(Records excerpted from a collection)
§

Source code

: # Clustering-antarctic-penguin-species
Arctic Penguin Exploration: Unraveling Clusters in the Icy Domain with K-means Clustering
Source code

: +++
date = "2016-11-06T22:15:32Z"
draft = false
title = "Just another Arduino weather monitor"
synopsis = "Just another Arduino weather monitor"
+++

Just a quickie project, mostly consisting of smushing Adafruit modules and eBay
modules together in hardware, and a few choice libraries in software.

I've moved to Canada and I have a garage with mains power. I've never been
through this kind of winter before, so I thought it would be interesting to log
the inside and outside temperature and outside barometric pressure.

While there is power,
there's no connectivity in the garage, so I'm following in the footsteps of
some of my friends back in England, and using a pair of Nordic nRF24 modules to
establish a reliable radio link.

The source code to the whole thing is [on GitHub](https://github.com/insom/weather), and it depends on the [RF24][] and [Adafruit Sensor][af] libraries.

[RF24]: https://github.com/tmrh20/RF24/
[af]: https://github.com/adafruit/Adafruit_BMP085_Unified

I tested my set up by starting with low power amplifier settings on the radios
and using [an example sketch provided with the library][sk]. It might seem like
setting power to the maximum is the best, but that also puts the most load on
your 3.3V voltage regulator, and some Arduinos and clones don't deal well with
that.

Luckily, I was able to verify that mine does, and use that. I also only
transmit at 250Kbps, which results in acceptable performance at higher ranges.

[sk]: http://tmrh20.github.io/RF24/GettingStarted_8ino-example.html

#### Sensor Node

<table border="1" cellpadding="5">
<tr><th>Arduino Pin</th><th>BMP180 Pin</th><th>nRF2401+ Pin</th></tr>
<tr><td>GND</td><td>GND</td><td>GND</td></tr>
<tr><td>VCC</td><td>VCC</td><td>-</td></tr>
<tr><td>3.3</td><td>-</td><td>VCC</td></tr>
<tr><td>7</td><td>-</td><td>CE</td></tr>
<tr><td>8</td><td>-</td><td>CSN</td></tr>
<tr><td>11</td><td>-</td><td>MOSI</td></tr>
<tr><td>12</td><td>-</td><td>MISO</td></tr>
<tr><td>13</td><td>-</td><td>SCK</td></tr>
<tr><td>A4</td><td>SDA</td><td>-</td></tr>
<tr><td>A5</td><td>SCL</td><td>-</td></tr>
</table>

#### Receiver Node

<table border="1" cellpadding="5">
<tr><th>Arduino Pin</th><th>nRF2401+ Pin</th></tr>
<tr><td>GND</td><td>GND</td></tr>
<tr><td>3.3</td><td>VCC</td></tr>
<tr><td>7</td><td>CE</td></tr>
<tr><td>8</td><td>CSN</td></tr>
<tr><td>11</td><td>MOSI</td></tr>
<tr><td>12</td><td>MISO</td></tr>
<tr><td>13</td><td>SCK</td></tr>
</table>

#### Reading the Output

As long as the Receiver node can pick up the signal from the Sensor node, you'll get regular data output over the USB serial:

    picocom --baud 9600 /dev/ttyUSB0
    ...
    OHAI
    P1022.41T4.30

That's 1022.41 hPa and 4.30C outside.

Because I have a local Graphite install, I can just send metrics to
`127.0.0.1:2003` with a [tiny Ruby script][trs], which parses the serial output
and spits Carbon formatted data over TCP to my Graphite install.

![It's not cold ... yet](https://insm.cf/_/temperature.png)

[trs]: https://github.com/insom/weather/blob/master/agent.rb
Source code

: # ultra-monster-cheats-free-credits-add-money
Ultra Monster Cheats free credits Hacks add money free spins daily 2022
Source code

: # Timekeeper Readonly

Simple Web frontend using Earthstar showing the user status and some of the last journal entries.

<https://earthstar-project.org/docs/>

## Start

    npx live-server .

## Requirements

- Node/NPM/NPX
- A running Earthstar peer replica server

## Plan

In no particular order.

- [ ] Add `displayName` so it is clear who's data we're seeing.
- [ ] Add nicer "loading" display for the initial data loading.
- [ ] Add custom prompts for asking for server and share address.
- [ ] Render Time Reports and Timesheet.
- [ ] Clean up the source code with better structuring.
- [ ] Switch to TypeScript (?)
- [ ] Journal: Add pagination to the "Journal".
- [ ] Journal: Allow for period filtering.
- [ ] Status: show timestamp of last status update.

§

== Work item ==
Report every line above that has the string "Clustering" in it.

== The answer ==
: # Clustering-antarctic-penguin-species
Arctic Penguin Exploration: Unraveling Clusters in the Icy Domain with K-means Clustering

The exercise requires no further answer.